FETÖ'den 330 kişi için istenen ceza

FETÖ'den 330 kişi için istenen ceza
Güncelleme:

FETÖ soruşturmasında 330 kişi hakkında 3'er kez ağırlaştırılmış müebbet hapis talebiyle iddianame düzenlenerek mahkemeye gönderildi.

Fetullahçı Terör Örgütünün (FETÖ) 15 Temmuz 2016'daki darbe girişimine katıldıkları gerekçesiyle Ankara'nın Polatlı ilçesindeki 58. Topçu Tugayı ve Topçu ve Füze Okul Komutanlığında görevli 330 kişi hakkında 3'er kez ağırlaştırılmış müebbet hapis talebiyle hazırlanan iddianamede, şüphelilerden Topçu Er Eğitim Tugay Komutan Yardımcısı Albay Selçuk Serhat Pesek'in, darbecileri taşıyan araçlar kışladan çıkarken "Önünüze çıkan engelleri aşın. Polis ve halka ateş edin" emirleri verdiği belirtildi.

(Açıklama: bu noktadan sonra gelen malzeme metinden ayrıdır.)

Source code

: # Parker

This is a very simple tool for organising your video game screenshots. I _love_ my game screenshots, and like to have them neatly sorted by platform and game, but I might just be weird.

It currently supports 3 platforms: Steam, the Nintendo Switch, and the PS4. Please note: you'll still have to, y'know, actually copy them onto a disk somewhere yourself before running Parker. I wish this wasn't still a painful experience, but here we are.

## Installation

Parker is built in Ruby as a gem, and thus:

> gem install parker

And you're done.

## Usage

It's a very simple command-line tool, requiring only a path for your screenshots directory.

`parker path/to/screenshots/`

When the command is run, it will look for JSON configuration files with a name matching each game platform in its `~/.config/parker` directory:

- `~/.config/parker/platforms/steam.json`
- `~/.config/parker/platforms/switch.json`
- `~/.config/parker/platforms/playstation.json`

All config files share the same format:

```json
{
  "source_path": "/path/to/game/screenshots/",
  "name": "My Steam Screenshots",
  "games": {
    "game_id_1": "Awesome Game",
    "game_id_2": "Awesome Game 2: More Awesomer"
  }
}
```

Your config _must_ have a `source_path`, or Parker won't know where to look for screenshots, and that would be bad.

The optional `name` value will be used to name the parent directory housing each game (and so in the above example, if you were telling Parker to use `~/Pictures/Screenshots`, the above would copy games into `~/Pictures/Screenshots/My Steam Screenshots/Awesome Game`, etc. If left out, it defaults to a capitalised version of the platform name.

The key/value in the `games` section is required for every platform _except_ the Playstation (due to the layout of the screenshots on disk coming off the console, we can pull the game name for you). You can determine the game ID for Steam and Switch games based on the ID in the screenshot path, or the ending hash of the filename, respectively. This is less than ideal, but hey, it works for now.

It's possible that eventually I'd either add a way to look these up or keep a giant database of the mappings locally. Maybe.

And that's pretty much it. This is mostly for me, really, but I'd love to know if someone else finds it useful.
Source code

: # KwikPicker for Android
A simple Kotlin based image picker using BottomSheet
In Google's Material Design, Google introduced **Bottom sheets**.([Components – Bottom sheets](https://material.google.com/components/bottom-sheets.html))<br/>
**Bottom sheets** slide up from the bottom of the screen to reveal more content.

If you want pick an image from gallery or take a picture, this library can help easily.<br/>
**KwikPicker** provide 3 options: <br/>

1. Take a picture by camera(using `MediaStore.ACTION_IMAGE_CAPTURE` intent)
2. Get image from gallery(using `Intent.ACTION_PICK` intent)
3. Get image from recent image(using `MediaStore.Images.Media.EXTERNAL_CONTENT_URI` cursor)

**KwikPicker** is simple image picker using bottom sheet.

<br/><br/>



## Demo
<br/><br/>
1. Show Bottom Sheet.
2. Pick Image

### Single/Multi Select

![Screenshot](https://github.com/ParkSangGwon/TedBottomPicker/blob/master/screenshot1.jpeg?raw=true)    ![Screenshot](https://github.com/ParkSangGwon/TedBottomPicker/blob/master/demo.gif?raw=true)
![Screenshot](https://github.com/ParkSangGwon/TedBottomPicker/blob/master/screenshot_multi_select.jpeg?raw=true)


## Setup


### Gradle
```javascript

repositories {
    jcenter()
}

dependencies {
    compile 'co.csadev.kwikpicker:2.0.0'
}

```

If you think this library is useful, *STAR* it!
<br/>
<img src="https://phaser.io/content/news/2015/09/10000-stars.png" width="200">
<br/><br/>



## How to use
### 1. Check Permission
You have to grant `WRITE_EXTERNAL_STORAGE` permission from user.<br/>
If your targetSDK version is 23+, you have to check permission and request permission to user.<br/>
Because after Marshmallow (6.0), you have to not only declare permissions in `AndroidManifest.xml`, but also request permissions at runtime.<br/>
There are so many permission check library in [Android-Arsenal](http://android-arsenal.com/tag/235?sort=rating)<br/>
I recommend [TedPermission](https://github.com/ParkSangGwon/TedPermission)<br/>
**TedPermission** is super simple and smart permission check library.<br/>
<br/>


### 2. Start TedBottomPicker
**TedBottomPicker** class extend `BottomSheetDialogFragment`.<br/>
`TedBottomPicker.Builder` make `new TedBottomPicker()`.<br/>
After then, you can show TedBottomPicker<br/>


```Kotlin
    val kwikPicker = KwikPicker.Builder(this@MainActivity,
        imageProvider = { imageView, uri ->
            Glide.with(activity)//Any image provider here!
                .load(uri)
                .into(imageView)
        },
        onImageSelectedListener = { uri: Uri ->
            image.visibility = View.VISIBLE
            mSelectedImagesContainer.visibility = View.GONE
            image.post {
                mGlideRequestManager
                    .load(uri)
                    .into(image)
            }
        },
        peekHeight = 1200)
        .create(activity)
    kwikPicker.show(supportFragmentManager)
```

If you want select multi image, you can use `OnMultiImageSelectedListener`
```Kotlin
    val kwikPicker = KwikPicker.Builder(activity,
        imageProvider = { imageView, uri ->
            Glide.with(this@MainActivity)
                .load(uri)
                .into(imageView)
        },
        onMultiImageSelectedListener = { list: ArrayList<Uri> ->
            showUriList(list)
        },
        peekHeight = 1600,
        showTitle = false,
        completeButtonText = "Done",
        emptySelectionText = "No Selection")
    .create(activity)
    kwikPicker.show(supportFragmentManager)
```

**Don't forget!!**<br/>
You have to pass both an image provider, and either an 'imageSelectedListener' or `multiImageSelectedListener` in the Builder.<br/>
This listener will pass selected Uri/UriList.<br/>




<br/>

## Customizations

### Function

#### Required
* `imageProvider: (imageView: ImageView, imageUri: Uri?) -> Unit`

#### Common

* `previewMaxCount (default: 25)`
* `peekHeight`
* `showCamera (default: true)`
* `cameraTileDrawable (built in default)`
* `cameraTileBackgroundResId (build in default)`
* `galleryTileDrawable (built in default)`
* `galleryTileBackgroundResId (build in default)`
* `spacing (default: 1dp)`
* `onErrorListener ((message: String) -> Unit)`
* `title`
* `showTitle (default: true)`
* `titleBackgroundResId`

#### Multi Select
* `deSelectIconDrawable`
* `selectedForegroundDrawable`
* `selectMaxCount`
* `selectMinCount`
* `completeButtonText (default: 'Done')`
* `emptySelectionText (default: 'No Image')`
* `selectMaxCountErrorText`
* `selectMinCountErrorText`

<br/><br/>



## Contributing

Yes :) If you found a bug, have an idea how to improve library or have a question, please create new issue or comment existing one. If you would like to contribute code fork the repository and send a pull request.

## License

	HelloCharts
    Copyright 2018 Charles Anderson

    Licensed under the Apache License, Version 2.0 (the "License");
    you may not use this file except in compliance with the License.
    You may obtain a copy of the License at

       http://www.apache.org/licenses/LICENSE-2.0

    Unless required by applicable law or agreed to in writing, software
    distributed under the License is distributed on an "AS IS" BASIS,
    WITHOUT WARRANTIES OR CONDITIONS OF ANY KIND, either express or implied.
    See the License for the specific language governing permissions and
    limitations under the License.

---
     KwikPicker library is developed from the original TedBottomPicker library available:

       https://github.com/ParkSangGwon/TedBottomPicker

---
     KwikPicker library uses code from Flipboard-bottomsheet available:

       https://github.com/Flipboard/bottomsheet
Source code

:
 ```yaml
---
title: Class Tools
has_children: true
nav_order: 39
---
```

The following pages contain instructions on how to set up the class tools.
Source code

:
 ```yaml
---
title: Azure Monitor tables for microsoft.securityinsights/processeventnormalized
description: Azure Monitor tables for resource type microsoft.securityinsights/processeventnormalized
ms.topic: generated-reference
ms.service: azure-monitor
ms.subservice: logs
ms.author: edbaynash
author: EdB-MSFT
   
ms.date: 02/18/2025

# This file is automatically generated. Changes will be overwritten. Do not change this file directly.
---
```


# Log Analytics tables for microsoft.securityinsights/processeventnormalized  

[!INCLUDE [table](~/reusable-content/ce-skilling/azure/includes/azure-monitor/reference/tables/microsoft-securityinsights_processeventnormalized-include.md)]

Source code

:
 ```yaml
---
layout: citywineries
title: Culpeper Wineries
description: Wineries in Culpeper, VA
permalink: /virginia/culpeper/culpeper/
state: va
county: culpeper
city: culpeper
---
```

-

Ankara Cumhuriyet Başsavcılığının hazırlayıp Ankara 13. Ağır Ceza Mahkemesine gönderdiği iddianamede, FETÖ/PDY silahlı terör örgütünce ülke çapında anayasal düzene karşı gerçekleştirilmeye çalışılan hain darbeye teşebbüs faaliyetlerinin parçası olarak şüpheli, dönemin 58. Topçu Tugayı Komutanı Tuğgeneral Murat Aygün'e ve dolayısıyla 58. Topçu Tugayında ona bağlı örgüt üyelerine Ankara'daki 10 ayrı kavşağın trafiğe kapatılması ve Telekominikasyon İletişim Başkanlığı (TİB) ile TÜRKSAT'ın ele geçirilmesi görevi verildiği kaydedildi.

Bu sözde görev kapsamında, şüphelilerden Aygün tarafından saat 21.33 sularında Tugay Harekat Merkezinde yapılan toplantıya bazı şüphelilerin katıldığı belirtilen iddianamede, Aygün'ün "TSK'nın yönetime el koyduğu, sıkıyönetim ilan edildiği, birliklere Ankara'da emniyet asayiş görevi verildiği" şeklinde açıklamalar yaptığı kaydedildi.

Aygün'ün, bu sözlerin ardından daha önceden el yazısıyla yazdığı, Tugay teşkilat yapısına uymayan yeni oluşturulmuş "görev yeri, personel isimleri ve araç sayısı" gibi hususları içeren kağıt verdiği bildirilen iddianamede, bu kağıt parçasını alan birlik komutanlarının görev kapsamında kendi birlik oluşumunu sağlayarak ve yeni oluşturulan diğer birliklere gidecek personelleri de göndererek hazırlık yaptıkları, kışladan çıkarak, Ankara'ya doğru yol aldıkları anlatıldı.

Ankara girişi Yapracık yokuşu mevkisinde yolun polis ve halk tarafından kapatıldığı, ülke genelinde darbeye teşebbüsün başarısız olduğu, bu nedenle darbecilerin ilerleyemedikleri ifade edilen iddianamede, bir kısım birliklerin burada sıkışıp kaldığı, bazılarının bir süre bekledikten sonra Polatlı'ya dönüşe geçtikleri ve Basri/Yassıhöyük bölgelerinde yakalandıklarına yer verildi.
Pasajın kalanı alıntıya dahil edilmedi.